I'm using PostgreSQL 14. Create the following table:
create table users
(
id serial primary key,
first_name varchar(255) not null,
last_name varchar(255) not null
);
insert into users(first_name, last_name) values ('a', 'a');
These two statements when executed in two separate concurrent transactions, with isolation level set to SERIALIZABLE, conflict. The transaction started later will:
begin isolation level serializable;
update users set first_name = 'aa' where first_name = 'a';
commit;
-- Concurrently, note it operates on last_name instead
begin isolation level serializable;
update users set last_name = 'aa' where last_name = 'a';
commit;
Why is that? It seems to me allowing both transactions to proceed wouldn't violate any non-serializability invariants (these transactions can be executed in any order, and the result will be the same), or create any phenomena disallowed by lower isolation levels.
Is it because isolation levels are implemented with whole row locks, and it's a leaking implementation?
these transactions can be executed in any order, and the result will be the same
In order, yes. Concurrently, with their results serialized after the fact, no.
In Postgres MVCC an update
is really a delete
and an insert
. It marks the old version of the row for deletion and inserts a new one, elsewhere. Your two concurrent transactions agree the old row version has to be deleted but if they were to finish, they'd leave two distinct "latest" row versions. Those are full rows, not just field/cell deltas you could resolve and merge.
If you run these transactions in order, the second one reads then invalidates the output from the first one - before writing its own.

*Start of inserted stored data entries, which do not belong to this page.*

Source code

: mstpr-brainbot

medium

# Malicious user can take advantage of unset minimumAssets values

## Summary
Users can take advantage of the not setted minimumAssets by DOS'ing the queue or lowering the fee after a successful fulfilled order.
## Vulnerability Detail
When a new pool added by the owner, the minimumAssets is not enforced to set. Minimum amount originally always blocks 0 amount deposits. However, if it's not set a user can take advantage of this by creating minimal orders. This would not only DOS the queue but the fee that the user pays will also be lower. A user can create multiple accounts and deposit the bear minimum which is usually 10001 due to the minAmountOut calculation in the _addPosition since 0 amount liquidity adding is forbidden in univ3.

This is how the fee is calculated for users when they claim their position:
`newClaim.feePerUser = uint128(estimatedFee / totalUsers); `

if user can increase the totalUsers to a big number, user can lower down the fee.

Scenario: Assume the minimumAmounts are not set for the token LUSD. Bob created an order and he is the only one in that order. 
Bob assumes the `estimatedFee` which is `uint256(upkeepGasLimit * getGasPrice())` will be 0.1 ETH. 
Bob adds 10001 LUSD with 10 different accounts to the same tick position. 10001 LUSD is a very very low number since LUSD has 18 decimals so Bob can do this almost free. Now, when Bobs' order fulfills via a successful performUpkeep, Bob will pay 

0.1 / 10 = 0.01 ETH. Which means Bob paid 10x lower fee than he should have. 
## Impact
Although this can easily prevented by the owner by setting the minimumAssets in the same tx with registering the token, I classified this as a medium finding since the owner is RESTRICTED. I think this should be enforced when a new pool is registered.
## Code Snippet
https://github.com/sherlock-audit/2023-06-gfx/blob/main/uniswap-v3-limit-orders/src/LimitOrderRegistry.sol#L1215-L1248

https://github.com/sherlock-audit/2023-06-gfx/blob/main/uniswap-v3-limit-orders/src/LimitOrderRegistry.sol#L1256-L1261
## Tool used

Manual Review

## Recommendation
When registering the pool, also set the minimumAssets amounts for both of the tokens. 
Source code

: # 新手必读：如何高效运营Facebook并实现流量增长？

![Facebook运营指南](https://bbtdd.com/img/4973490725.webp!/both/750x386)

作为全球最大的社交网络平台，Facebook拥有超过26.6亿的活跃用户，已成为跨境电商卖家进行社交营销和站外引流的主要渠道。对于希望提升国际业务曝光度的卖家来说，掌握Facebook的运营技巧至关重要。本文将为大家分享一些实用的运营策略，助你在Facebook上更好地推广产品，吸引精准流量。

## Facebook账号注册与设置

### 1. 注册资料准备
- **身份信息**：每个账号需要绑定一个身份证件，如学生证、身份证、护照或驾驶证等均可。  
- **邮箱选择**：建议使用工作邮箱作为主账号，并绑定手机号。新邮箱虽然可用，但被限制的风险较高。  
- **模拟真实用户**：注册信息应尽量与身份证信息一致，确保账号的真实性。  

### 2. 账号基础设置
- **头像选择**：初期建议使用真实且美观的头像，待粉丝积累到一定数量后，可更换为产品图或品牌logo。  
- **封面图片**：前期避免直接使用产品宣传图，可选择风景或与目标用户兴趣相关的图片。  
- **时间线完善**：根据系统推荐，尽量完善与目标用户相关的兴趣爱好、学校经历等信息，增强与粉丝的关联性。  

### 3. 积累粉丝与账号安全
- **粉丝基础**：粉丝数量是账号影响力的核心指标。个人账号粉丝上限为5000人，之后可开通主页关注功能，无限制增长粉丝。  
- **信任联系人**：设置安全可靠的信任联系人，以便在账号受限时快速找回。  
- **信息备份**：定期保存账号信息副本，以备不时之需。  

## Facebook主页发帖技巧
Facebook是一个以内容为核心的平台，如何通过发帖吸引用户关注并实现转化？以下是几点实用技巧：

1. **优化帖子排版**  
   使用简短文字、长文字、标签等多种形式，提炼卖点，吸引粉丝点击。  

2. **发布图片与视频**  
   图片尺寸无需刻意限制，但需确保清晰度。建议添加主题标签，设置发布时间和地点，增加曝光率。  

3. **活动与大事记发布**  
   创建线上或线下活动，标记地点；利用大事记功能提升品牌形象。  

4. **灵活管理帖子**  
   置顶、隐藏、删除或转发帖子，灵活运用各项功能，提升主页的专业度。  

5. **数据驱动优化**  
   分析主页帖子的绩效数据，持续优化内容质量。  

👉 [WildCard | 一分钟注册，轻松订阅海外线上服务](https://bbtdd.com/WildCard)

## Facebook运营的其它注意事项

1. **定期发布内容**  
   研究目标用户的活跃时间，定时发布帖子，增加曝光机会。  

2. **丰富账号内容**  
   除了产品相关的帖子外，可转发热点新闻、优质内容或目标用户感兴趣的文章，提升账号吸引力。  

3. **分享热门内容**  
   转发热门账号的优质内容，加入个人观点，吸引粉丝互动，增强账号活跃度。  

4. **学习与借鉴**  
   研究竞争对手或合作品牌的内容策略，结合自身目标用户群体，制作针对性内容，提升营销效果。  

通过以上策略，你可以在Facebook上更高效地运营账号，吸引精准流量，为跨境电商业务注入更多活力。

Concurrently, serializable
doesn't attempt to feed them into one another, it just sees they're both modifying the same row and doesn't even care how.
Even if both transactions do a neutral non-update (assuming no intervening rule
s and trigger
s):
update users set first_name=first_name;
Regardless of whether they tried to self-rewrite the same column or a different one, this is still non-serializable. No conflict resolution is attempted, no auto-merging of deltas.
Is it because isolation levels are implemented with whole row locks, and it's a leaking implementation?
Correct. It's easy to emulate field/cell/value-level locking using an Entity-Attribute-Value model, or 6th normal form. Except for the key (and the attribute identifier in EAV), in either case the value is the only value in a row so a row lock becomes effectively a value lock.
6NF: demo1 at db<>fiddle
create table users
( id int generated by default as identity primary key);
create table users_first_name_6nf
( id int references users(id) not null,
first_name text not null );
create table users_last_name_6nf
( id int references users(id) not null,
last_name text not null
);
with usr as(
insert into users
default values
returning id)
,first_name as(
insert into users_first_name_6nf
select usr.id,'a'
from usr)
insert into users_last_name_6nf
select usr.id,'a'
from usr;
select* from users
natural join users_first_name_6nf
natural join users_last_name_6nf;
Then even though the two updates target the same user, they are performed on different rows of different tables.
In EAV, they are on different rows of the same table: demo2 at db<>fiddle
create table users
( id int generated by default as identity primary key);
create type user_attributes as enum('first_name','last_name');
create table users_eav
( id int references users(id) not null,
attribute user_attributes,
val text);
with usr as(insert into users default values returning id)
insert into users_eav
select usr.id, v.attribute::user_attributes, v.val
from usr
cross join(values('first_name','a')
,('last_name','a'))as v(attribute,val);
select id
, fname.val as first_name
, lname.val as last_name
from users
join users_eav as fname using(id)
join users_eav as lname using(id)
where fname.attribute='first_name'
and lname.attribute='last_name';
Both models are widely discussed on both Wikipedia, here on SO and pretty much everywhere else, so I'll leave further commentary out. This is by no means a suggestion either of them is a good idea or even offers tolerable performance or space efficiency.
The default read committed
mode handles this naturally, with no changes to the model: the first update
acquires a lock on the row, the second update sees it and waits for the first transaction holding it to complete and release it before it can continue. So in a way, they "naturally serialize", queue up when needed.
It doesn't matter whether you request the lock explicitly with select..for update
or let your update
get one implicitly.